Numerical study on structural-scale wood scrimber beams: modelling, calibration, and size effect

Wood scrimber is an innovative wood product that offers a viable solution to the shortage of large-sized wood required for structural applications. This study provides comprehensive methodologies for the numerical modelling of structural-scale beams made of scrimber. Initially, a constitutive law was developed for this product, integrated into ABAQUS/Explicit as a user-defined subroutine (VUMAT). It was found that the explicit subroutine could accurately capture failure modes, avoid convergence problems, and eliminate the need for specifying mesh-size dependent fracture energy.

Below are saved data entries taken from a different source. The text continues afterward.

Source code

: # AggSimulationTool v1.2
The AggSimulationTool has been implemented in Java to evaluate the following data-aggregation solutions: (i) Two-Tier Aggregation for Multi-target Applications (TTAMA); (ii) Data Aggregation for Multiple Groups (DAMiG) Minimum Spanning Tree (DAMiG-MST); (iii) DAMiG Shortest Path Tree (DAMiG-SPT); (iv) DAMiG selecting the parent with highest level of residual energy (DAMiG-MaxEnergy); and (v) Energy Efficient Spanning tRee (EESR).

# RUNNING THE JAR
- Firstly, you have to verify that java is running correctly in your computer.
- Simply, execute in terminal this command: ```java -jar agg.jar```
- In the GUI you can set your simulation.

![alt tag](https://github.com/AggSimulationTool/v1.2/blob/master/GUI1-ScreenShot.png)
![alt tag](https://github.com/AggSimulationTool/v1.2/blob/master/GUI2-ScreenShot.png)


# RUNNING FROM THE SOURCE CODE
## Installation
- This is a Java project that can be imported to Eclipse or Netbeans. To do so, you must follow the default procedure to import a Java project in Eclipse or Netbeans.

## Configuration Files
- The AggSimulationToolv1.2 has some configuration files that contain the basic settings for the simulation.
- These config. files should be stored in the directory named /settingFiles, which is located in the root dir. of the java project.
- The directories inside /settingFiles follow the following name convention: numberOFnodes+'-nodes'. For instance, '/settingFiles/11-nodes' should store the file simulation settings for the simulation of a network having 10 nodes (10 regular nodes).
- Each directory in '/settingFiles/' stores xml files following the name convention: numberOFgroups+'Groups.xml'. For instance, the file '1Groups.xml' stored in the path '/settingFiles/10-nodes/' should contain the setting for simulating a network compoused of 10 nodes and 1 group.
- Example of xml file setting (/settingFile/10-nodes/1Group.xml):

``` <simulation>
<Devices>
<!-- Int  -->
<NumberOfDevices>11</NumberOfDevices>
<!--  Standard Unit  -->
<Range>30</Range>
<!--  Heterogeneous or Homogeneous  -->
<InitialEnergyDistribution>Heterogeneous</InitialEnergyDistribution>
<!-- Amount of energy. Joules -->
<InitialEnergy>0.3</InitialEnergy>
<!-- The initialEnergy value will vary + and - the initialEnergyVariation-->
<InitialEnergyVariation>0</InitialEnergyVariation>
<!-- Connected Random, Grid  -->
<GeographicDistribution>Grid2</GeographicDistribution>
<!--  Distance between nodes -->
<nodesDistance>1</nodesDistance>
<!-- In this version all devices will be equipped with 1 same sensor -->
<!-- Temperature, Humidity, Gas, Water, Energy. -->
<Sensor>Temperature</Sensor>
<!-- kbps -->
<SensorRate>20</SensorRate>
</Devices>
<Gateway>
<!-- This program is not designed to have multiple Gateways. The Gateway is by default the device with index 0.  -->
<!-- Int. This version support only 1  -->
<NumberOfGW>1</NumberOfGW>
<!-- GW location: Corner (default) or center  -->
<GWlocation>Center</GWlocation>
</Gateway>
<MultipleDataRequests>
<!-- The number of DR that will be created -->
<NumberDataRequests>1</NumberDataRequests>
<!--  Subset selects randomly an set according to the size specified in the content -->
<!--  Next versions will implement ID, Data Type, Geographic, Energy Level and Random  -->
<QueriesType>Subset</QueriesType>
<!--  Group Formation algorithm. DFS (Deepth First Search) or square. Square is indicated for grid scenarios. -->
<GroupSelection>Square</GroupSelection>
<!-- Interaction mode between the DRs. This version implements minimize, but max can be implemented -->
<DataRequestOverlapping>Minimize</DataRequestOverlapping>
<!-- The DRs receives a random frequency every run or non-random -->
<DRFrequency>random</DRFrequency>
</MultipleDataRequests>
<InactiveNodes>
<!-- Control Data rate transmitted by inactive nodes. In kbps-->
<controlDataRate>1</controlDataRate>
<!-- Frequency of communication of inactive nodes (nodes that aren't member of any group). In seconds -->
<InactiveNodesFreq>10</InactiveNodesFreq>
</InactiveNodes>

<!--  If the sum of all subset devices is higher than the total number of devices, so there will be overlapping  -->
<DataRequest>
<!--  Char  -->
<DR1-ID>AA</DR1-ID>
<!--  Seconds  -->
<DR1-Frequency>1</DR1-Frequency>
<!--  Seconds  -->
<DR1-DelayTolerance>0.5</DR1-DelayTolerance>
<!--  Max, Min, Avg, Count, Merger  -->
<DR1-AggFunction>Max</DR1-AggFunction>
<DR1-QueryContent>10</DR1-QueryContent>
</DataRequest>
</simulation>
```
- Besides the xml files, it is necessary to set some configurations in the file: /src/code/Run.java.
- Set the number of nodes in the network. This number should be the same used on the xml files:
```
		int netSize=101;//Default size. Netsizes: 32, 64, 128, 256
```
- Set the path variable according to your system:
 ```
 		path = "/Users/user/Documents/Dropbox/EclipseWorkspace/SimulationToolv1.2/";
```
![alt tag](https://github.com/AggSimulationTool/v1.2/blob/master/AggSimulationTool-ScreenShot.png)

Subsequently, a calibration approach was proposed for the non-standard specimens to transform material parameters from experimental data to simulation data, addressing the errors between macroscopic specimens and microscopic elements caused by buckling and uneven stress distribution. Furthermore, to model the bending behaviour of a structural-scale scrimber beam, a strategy was proposed to account for the size effect, wherein the compressive strength was reduced according to a specific formula, while the tensile strength was assumed to remain unchanged. The results demonstrate that the size effect resulted in an 8.4% reduction in load capacity. The numerical result accounting for the size effect significantly improved agreement with the test data, reducing the maximum error in bending stiffness from 14.6–1.2%.